Voice Conversion Challenge 2020: Intra-lingual semi-parallel and cross-lingual voice conversion (2008.12527v1)

Abstract: The voice conversion challenge is a bi-annual scientific event held to compare and understand different voice conversion (VC) systems built on a common dataset. In 2020, we organized the third edition of the challenge and constructed and distributed a new database for two tasks, intra-lingual semi-parallel and cross-lingual VC. After a two-month challenge period, we received 33 submissions, including 3 baselines built on the database. From the results of crowd-sourced listening tests, we observed that VC methods have progressed rapidly thanks to advanced deep learning methods. In particular, speaker similarity scores of several systems turned out to be as high as target speakers in the intra-lingual semi-parallel VC task. However, we confirmed that none of them have achieved human-level naturalness yet for the same task. The cross-lingual conversion task is, as expected, a more difficult task, and the overall naturalness and similarity scores were lower than those for the intra-lingual conversion task. However, we observed encouraging results, and the MOS scores of the best systems were higher than 4.0. We also show a few additional analysis results to aid in understanding cross-lingual VC better.

An Analysis of the Voice Conversion Challenge 2020: Advancements and Challenges

The Voice Conversion Challenge 2020 (VCC2020) offers unique insights into the progress and challenges of voice conversion (VC) technologies by organizing a comprehensive evaluation platform. The challenge aimed to compare various VC systems using common datasets across two specific tasks: intra-lingual semi-parallel and cross-lingual voice conversion. Over the course of this evaluation, substantial findings emerged on model performances, revealing improvements in speaker similarity and naturalness, and also highlighting the persistent difficulties in achieving human-like voice synthesis.

Methodology and Tasks

The VCC2020 was structured around two distinctive tasks: intra-lingual semi-parallel VC, where the conversion focuses within the same language with some parallelism in data, and cross-lingual VC, which involves conversion across different languages with completely nonparallel data. The challenge leveraged advanced deep learning approaches including neural vocoders, encoder-decoder networks, and generative adversarial networks (GANs).
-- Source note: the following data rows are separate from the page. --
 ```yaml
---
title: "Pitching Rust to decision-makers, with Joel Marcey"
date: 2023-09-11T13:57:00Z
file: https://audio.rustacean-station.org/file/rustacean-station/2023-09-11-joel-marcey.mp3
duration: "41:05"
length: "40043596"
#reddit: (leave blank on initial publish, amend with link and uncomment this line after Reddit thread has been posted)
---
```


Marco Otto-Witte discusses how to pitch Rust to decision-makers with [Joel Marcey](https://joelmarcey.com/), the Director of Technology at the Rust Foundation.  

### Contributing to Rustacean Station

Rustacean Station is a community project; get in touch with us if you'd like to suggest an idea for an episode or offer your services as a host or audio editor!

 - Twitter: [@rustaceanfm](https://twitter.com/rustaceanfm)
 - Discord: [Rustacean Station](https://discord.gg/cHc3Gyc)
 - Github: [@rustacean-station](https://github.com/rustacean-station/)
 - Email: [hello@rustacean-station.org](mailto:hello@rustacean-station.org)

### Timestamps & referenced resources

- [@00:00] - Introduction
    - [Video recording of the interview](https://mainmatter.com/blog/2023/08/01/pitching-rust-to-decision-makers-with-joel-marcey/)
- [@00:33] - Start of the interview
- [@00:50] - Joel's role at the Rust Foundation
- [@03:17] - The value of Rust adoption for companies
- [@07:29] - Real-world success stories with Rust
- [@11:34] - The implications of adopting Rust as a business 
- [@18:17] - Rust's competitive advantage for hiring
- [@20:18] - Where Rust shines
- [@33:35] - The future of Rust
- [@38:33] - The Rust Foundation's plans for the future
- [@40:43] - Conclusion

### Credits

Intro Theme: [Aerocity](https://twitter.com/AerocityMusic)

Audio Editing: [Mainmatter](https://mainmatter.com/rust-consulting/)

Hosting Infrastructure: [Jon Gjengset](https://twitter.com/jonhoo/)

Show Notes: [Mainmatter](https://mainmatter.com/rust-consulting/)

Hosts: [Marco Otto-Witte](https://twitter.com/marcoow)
A significant innovation in this edition was the inclusion of cross-lingual VC, posing a formidable test for the systems due to the lack of parallel linguistic information between the source and target languages. The datasets were meticulously curated to include English speech for both tasks and Finnish, German, and Mandarin for cross-lingual VC, facilitating the exploration of VC across diverse linguistic contexts.

Evaluation and Results

The VCC2020 received 33 submissions with systems demonstrating a wide array of methodologies. These ranged from phonetic posteriorgrams (PPG)-based methods to those combining automated speech recognition (ASR) with text-to-speech (TTS) systems. The systems were evaluated on naturalness and speaker similarity using perceptual listening tests conducted with both native and non-native English speakers.

For intra-lingual VC, significant improvements were recorded in speaker similarity, with certain systems attaining human-level performance. Notably, the systems employing PPG-based and ASR-TTS combined approaches generally outperformed in this task. However, despite advancements, none of the systems achieved human-like naturalness, indicating continual room for enhancing audio quality.

The cross-lingual VC task, as anticipated, proved more challenging. While none of the systems matched human-level speaker similarity or naturalness, the top systems demonstrated MOS scores exceeding 4. This task further accentuated the divergence in system performance, particularly emphasizing the superiority of PPG-based models over ASR-TTS systems for cross-lingual application.

Implications and Future Directions

The outcomes of VCC2020 reinforce the notion that while VC technologies have made great strides, especially in speaker similarity, achieving naturalness akin to human speech remains elusive. PPG-based models have shown potential, especially in cross-lingual contexts, highlighting a promising direction for VC research. Furthermore, the disparity in human and system judgments for L2 languages underscores the complexity of cross-lingual VC, underlining the need for more sophisticated linguistic feature translation and synthesis techniques.

These insights are integral for guiding future research, particularly focusing on advanced transformer models and more intricate neural architectures that can better capture the nuances of voice characteristics across languages. Additionally, the role of subjective evaluation in assessing system performance highlights the necessity of diverse and comprehensive datasets that account for linguistic variability.

In conclusion, the VCC2020 has played a crucial role in mapping the current capabilities and addressing the challenges faced by VC systems. It provides a foundation for enhancing VC technologies, especially towards achieving natural, human-like voice conversion across diverse linguistic scenarios. Future endeavors must prioritize overcoming the bottleneck in audio naturalness while expanding the applicability of VC to multilingual contexts.